The Kurds are one of the indigenous peoples of the Middle East and the region’s fourth-largest ethnic group. They speak Kurdish, an Indo-European language, and are predominantly Sunni Muslims. Kurds have a distinct culture, traditional dress, and holidays, including Nowruz, the springtime New Year festival that is also celebrated by Iranians and others who use the Persian calendar. Kurdish nationalism emerged during the twentieth century following the disintegration of the Ottoman Empire and the formation of new nation-states across the Middle East.

The estimated thirty million Kurds reside primarily in mountainous regions of present-day Iran, Iraq, Syria, and Turkey and remain one of the world’s largest peoples without a sovereign state. The Kurds are not monolithic, however, and tribal identities and political interests often supersede a unifying national allegiance. Some Kurds, particularly those who have migrated to urban centers, such as Istanbul, Damascus, and Tehran, have integrated and assimilated, while many who remain in their ancestral lands maintain a strong sense of a distinctly Kurdish identity. The Kurdish diaspora of an estimated two million is concentrated primarily in Europe.

Kurds have a long history of marginalization and persecution, and, particularly in Iraq and Turkey, have repeatedly risen up to seek greater autonomy or complete independence.

We have to rectify the history of mistreatment of our people and those who are saying that independence is not good. Our question to them is, if it’s not good for us, why is it good for you?
Masoud Barzani, President of the Kurdistan Regional Government in Iraq

At the outset of the twenty-first century they have achieved their greatest international prominence yet, most notably in Iraq. Iraqi Kurds were an important partner for the U.S.-led coalition that ousted Saddam Hussein from power in 2003. After more than a decade of serving as the glue that holds the country together amid sectarian tensions between Sunni and Shia Arabs, Iraqi Kurds are increasingly asserting their autonomy and charting a path toward independence.

The Iraqi Kurdish fighting force, known as peshmerga (Kurdish for “those who face death”), and Syrian Kurdish fighters have played a significant role in fighting the self-proclaimed Islamic State. Other Kurdish fighters, including Turkish guerrilla fighters of the Kurdistan Workers’ Party (PKK), a U.S.-designated terrorist organization, have also thwarted Islamic State advances in the region. Meanwhile, efforts by the Turkish government and the PKK to resolve their thirty-year conflict through a negotiated peace process have faltered and a thirty-month cease-fire broke down in 2015. Three thousand people, mostly security forces and militants, have been killed in the Turkey-PKK conflict since then. Southeastern Turkey has been devastated in the Turkish military campaign to drive PKK fighters from cities, while Kurdish militants set off car bombs in Istanbul and Ankara.

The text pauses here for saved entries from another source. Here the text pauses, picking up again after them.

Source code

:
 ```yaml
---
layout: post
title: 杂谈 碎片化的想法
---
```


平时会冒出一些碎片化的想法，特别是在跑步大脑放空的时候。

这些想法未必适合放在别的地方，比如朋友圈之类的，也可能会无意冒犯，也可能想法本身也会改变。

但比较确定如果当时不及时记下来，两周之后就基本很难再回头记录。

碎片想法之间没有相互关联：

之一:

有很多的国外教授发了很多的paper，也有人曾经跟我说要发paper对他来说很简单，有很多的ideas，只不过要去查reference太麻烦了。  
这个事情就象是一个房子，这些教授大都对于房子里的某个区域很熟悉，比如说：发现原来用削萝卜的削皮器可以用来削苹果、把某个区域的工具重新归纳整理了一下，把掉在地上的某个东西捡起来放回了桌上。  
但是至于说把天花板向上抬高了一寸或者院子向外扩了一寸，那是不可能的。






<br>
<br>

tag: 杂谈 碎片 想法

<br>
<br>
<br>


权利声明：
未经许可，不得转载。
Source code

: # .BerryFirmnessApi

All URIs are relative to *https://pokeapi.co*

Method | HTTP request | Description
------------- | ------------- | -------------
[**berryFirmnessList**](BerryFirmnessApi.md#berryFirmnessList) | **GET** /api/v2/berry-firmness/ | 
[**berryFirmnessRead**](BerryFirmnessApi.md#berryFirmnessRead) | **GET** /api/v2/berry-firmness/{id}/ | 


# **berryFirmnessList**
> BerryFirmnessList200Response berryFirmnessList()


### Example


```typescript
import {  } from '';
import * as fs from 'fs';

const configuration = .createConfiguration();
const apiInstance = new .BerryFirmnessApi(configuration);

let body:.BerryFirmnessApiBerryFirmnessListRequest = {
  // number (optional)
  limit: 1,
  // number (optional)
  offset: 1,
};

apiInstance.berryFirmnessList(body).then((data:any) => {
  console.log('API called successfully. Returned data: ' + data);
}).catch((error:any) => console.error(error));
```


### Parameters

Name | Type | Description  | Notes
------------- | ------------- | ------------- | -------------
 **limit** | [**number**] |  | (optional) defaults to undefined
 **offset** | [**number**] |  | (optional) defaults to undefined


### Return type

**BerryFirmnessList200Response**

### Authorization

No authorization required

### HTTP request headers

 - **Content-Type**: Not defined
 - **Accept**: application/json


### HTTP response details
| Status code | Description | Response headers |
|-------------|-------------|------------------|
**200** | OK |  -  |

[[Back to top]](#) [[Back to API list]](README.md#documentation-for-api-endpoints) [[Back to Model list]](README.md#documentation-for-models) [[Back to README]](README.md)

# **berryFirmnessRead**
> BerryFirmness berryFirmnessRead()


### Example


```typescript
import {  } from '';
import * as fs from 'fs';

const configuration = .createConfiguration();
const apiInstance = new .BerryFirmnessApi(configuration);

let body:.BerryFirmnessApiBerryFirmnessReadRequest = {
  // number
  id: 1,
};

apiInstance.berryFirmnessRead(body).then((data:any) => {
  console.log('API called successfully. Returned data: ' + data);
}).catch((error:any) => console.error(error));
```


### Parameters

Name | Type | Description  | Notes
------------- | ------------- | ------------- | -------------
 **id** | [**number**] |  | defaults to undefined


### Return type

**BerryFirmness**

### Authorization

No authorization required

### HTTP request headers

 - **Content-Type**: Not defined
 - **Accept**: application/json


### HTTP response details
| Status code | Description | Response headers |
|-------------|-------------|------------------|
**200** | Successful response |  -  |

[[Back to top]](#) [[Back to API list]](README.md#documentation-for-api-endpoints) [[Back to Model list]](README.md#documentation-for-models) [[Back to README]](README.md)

The role of Kurdish forces in the fight against the Islamic State in particular has raised their international profile. Some countries, including Germany, have directly armed and trained Iraqi Kurdish forces. Meanwhile, the Trump administration has begun arming Syrian Kurds over Turkey’s objections, expanding the United States’ involvement after years of providing air cover for Kurdish ground operations against the Islamic State.

Graphic showing proportion of Kurds in Iran, Iraq, Syria, and Turkey
CIA World Factbook, July 2014

Multinational Heritage

Four countries are home to large Kurdish minorities, who call the mostly contiguous area they inhabit Kurdistan, or land of the Kurds. In two of these countries, Kurds have established different and separate forms of self-rule.

In Iraq, Kurds primarily reside in three provinces that make up the Kurdistan Regional Government (KRG). Iraqi Kurds have had de facto autonomy since 1991, when a U.S.-led coalition established a no-fly zone over Kurdish areas to protect them from Saddam Hussein’s attacks. The KRG was officially recognized as a semiautonomous region in the 2005 Iraqi constitution, following the U.S. invasion of Iraq and fall of Saddam's regime two years earlier.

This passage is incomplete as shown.